───── Source material

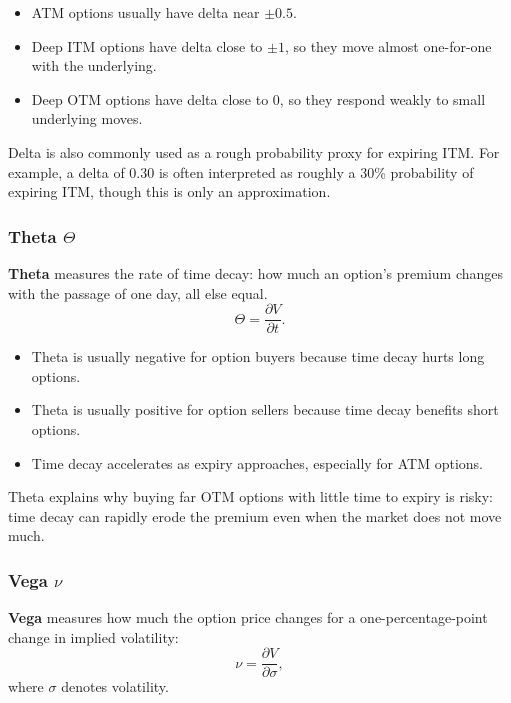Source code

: \documentclass[12pt,openany]{book}
\begin{document}
\begin{itemize}[leftmargin=*]
    \item ATM options usually have delta near \(\pm 0.5\).
    \item Deep ITM options have delta close to \(\pm 1\), so they move almost one-for-one with the underlying.
    \item Deep OTM options have delta close to 0, so they respond weakly to small underlying moves.
\end{itemize}

Delta is also commonly used as a rough probability proxy for expiring ITM. For example, a delta of 0.30 is often interpreted as roughly a 30\% probability of expiring ITM, though this is only an approximation.

\subsubsection{Theta \(\Theta\)}

\textbf{Theta} measures the rate of time decay: how much an option's premium changes with the passage of one day, all else equal.
\begin{equation*}
    \Theta = \frac{\partial V}{\partial t}.
\end{equation*}

\begin{itemize}[leftmargin=*]
    \item Theta is usually negative for option buyers because time decay hurts long options.
    \item Theta is usually positive for option sellers because time decay benefits short options.
    \item Time decay accelerates as expiry approaches, especially for ATM options.
\end{itemize}

Theta explains why buying far OTM options with little time to expiry is risky: time decay can rapidly erode the premium even when the market does not move much.

\subsubsection{Vega \(\nu\)}

\textbf{Vega} measures how much the option price changes for a one-percentage-point change in implied volatility:
\begin{equation*}
    \nu = \frac{\partial V}{\partial \sigma},
\end{equation*}
where \(\sigma\) denotes volatility.
\end{document}
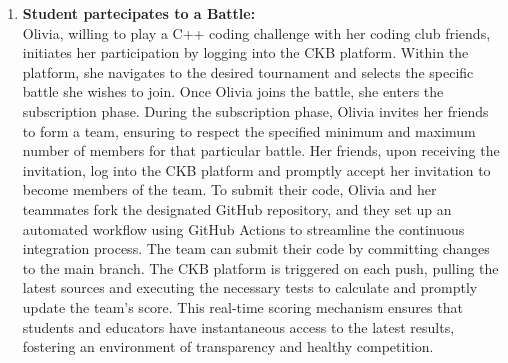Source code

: \begin{enumerate}

    \item \textbf{Student partecipates to a Battle:} \\
    Olivia, willing to play a C++ coding challenge with her coding club friends, initiates her participation by logging into the CKB platform. Within the platform, she navigates to the desired tournament and selects the specific battle she wishes to join. Once Olivia joins the battle, she enters the subscription phase.
During the subscription phase, Olivia invites her friends to form a team, ensuring to respect the specified minimum and maximum number of members for that particular battle. Her friends, upon receiving the invitation, log into the CKB platform and promptly accept her invitation to become members of the team.
To submit their code, Olivia and her teammates fork the designated GitHub repository, and they set up an automated workflow using GitHub Actions to streamline the continuous integration process. The team can submit their code by committing changes to the main branch.
The CKB platform is triggered on each push, pulling the latest sources and executing the necessary tests to calculate and promptly update the team's score. This real-time scoring mechanism ensures that students and educators have instantaneous access to the latest results, fostering an environment of transparency and healthy competition.

    

\end{enumerate}
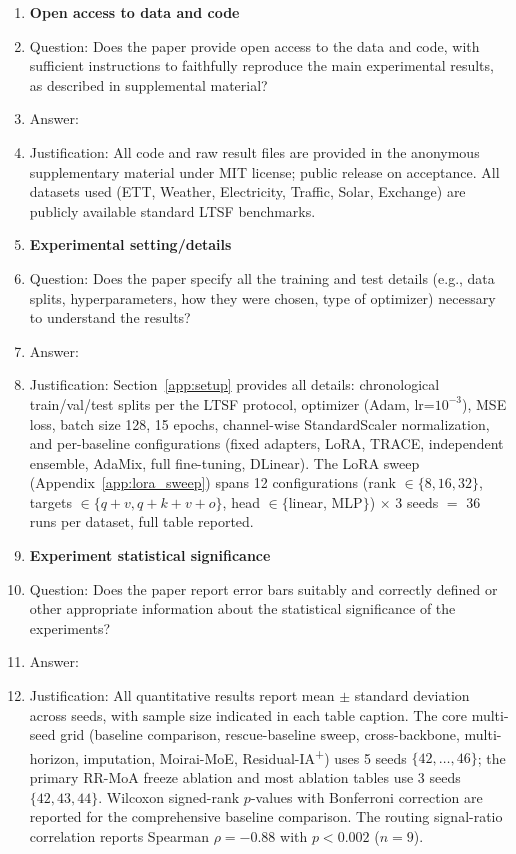 \begin{enumerate}
\item {\bf Open access to data and code}
    \item[] Question: Does the paper provide open access to the data and code, with sufficient instructions to faithfully reproduce the main experimental results, as described in supplemental material?
    \item[] Answer: \answerYes{}
    \item[] Justification: All code and raw result files are provided in the anonymous supplementary material under MIT license; public release on acceptance. All datasets used (ETT, Weather, Electricity, Traffic, Solar, Exchange) are publicly available standard LTSF benchmarks.

\item {\bf Experimental setting/details}
    \item[] Question: Does the paper specify all the training and test details (e.g., data splits, hyperparameters, how they were chosen, type of optimizer) necessary to understand the results?
    \item[] Answer: \answerYes{}
    \item[] Justification: Section~\ref{app:setup} provides all details: chronological train/val/test splits per the LTSF protocol, optimizer (Adam, lr=$10^{-3}$), MSE loss, batch size 128, 15 epochs, channel-wise StandardScaler normalization, and per-baseline configurations (fixed adapters, LoRA, TRACE, independent ensemble, AdaMix, full fine-tuning, DLinear). The LoRA sweep (Appendix~\ref{app:lora_sweep}) spans 12 configurations (rank $\in\{8,16,32\}$, targets $\in\{q{+}v, q{+}k{+}v{+}o\}$, head $\in\{$linear, MLP$\}$) $\times$ 3 seeds $=$ 36 runs per dataset, full table reported.

\item {\bf Experiment statistical significance}
    \item[] Question: Does the paper report error bars suitably and correctly defined or other appropriate information about the statistical significance of the experiments?
    \item[] Answer: \answerYes{}
    \item[] Justification: All quantitative results report mean $\pm$ standard deviation across seeds, with sample size indicated in each table caption. The core multi-seed grid (baseline comparison, rescue-baseline sweep, cross-backbone, multi-horizon, imputation, Moirai-MoE, Residual-IA\textsuperscript{+}) uses 5 seeds $\{42,\dots,46\}$; the primary RR-MoA freeze ablation and most ablation tables use 3 seeds $\{42,43,44\}$. Wilcoxon signed-rank $p$-values with Bonferroni correction are reported for the comprehensive baseline comparison. The routing signal-ratio correlation reports Spearman $\rho{=}{-}0.88$ with $p<0.002$ ($n{=}9$).


\end{enumerate}
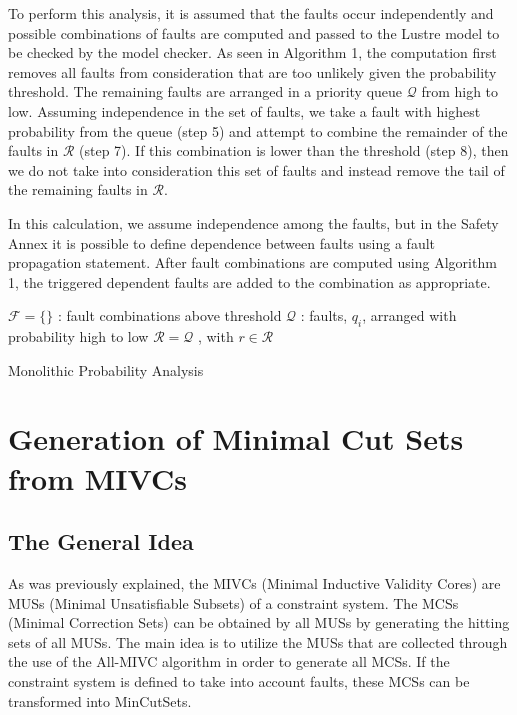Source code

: To perform this analysis, it is assumed that the faults occur independently and possible combinations of faults are computed and passed to the Lustre model to be checked by the model checker. As seen in Algorithm 1, the computation first removes all faults from consideration that are too unlikely given the probability threshold. The remaining faults are arranged in a priority queue $\mathcal{Q}$ from high to low. Assuming independence in the set of faults, we take a fault with highest probability from the queue (step 5) and attempt to combine the remainder of the faults in $\mathcal{R}$ (step 7). If this combination is lower than the threshold (step 8), then we do not take into consideration this set of faults and instead remove the tail of the remaining faults in $\mathcal{R}$. %
 
In this calculation, we assume independence among the faults, but in the Safety Annex it is possible to define dependence between faults using a %
fault propagation statement. After fault combinations are computed using Algorithm 1, the triggered dependent faults are added to the combination as appropriate. 

\begin{algorithm}[H]
	$\mathcal{F} = \{\}$ : fault combinations above threshold \;
	$\mathcal{Q}$ : faults, $q_i$, arranged with probability high to low \;
	$\mathcal{R} = \mathcal{Q}$ , with $r \in \mathcal{R}$\;
	\caption{Monolithic Probability Analysis}
\end{algorithm}

\section{Generation of Minimal Cut Sets from MIVCs}
\subsection{The General Idea}
As was previously explained, the MIVCs (Minimal Inductive Validity Cores) are MUSs (Minimal Unsatisfiable Subsets) of a constraint system. The MCSs (Minimal Correction Sets) can be obtained by all MUSs by generating the hitting sets of all MUSs. The main idea is to utilize the MUSs that are collected through the use of the All-MIVC algorithm in order to generate all MCSs. If the constraint system is defined to take into account faults, these MCSs can be transformed into MinCutSets. 

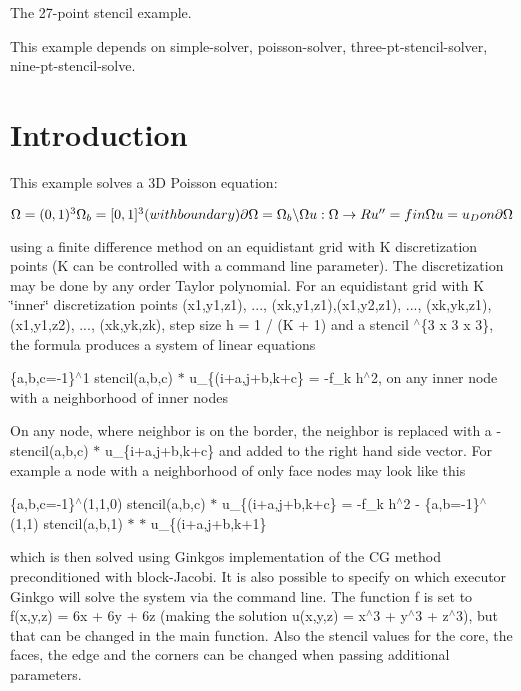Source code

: The 27-\/point stencil example.

This example depends on simple-\/solver, poisson-\/solver, three-\/pt-\/stencil-\/solver, nine-\/pt-\/stencil-\/solve.

 \label{_Intro}%
 \label{_Introduction}%
\section*{Introduction}

This example solves a 3D Poisson equation\+:

$ \Omega = (0,1)^3 \Omega_b = [0,1]^3 (with boundary) \partial\Omega = \Omega_b \backslash \Omega u : \Omega \rightarrow R\\ u'' = f in \Omega\\ u = u_D on \partial\Omega $

using a finite difference method on an equidistant grid with {\ttfamily K} discretization points ({\ttfamily K} can be controlled with a command line parameter). The discretization may be done by any order Taylor polynomial. For an equidistant grid with K \char`\"{}inner\char`\"{} discretization points (x1,y1,z1), ..., (xk,y1,z1),(x1,y2,z1), ..., (xk,yk,z1), (x1,y1,z2), ..., (xk,yk,zk), step size h = 1 / (K + 1) and a stencil  $^\wedge$\{3 x 3 x 3\}, the formula produces a system of linear equations

\{a,b,c=-\/1\}$^\wedge$1 stencil(a,b,c) $\ast$ u\+\_\+\{(i+a,j+b,k+c\} = -\/f\+\_\+k h$^\wedge$2, on any inner node with a neighborhood of inner nodes

On any node, where neighbor is on the border, the neighbor is replaced with a \textquotesingle{}-\/stencil(a,b,c) $\ast$ u\+\_\+\{i+a,j+b,k+c\}\textquotesingle{} and added to the right hand side vector. For example a node with a neighborhood of only face nodes may look like this

\{a,b,c=-\/1\}$^\wedge$(1,1,0) stencil(a,b,c) $\ast$ u\+\_\+\{(i+a,j+b,k+c\} = -\/f\+\_\+k h$^\wedge$2 -\/ \{a,b=-\/1\}$^\wedge$(1,1) stencil(a,b,1) $\ast$ $\ast$ u\+\_\+\{(i+a,j+b,k+1\}

which is then solved using Ginkgo\textquotesingle{}s implementation of the CG method preconditioned with block-\/\+Jacobi. It is also possible to specify on which executor Ginkgo will solve the system via the command line. The function {\ttfamily f} is set to {\ttfamily f(x,y,z) = 6x + 6y + 6z} (making the solution {\ttfamily u(x,y,z) = x$^\wedge$3 + y$^\wedge$3 + z$^\wedge$3}), but that can be changed in the {\ttfamily main} function. Also the stencil values for the core, the faces, the edge and the corners can be changed when passing additional parameters.

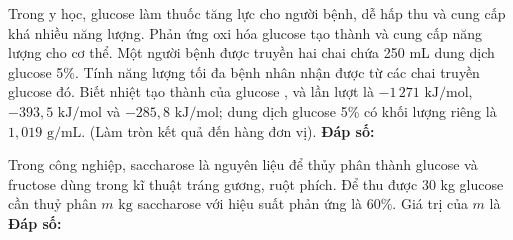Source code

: \documentclass[12pt,a4paper]{article}
\begin{document}
\begin{ex}
Trong y học, glucose làm thuốc tăng lực cho người bệnh, dễ hấp thu và cung cấp khá nhiều năng lượng. Phản ứng oxi hóa glucose tạo thành  và  cung cấp năng lượng cho cơ thể. Một người bệnh được truyền hai chai chứa 250 mL dung dịch glucose 5\%. Tính năng lượng tối đa bệnh nhân nhận được từ các chai truyền glucose đó. Biết nhiệt tạo thành của glucose ,  và  lần lượt là $-1\,271\text{ kJ/mol}$, $-393{,}5\text{ kJ/mol}$ và $-285{,}8\text{ kJ/mol}$; dung dịch glucose 5\% có khối lượng riêng là $1{,}019\text{ g/mL}$. (Làm tròn kết quả đến hàng đơn vị).
\noindent\textbf{Đáp số: \color{hfRed}{397}}
\end{ex}

\begin{ex}
Trong công nghiệp, saccharose là nguyên liệu để thủy phân thành glucose và fructose dùng trong kĩ thuật tráng gương, ruột phích. Để thu được 30 kg glucose cần thuỷ phân $m\text{ kg}$ saccharose với hiệu suất phản ứng là 60\%. Giá trị của $m$ là
\noindent\textbf{Đáp số: \color{hfRed}{95}}
\end{ex}
\end{document}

──────────

- **Required work**
In the lines above, find each one with "Question" and list it.

- **Written reply**
    \item[] Question: Does the paper provide open access to the data and code, with sufficient instructions to faithfully reproduce the main experimental results, as described in supplemental material?
    \item[] Question: Does the paper specify all the training and test details (e.g., data splits, hyperparameters, how they were chosen, type of optimizer) necessary to understand the results?
    \item[] Question: Does the paper report error bars suitably and correctly defined or other appropriate information about the statistical significance of the experiments?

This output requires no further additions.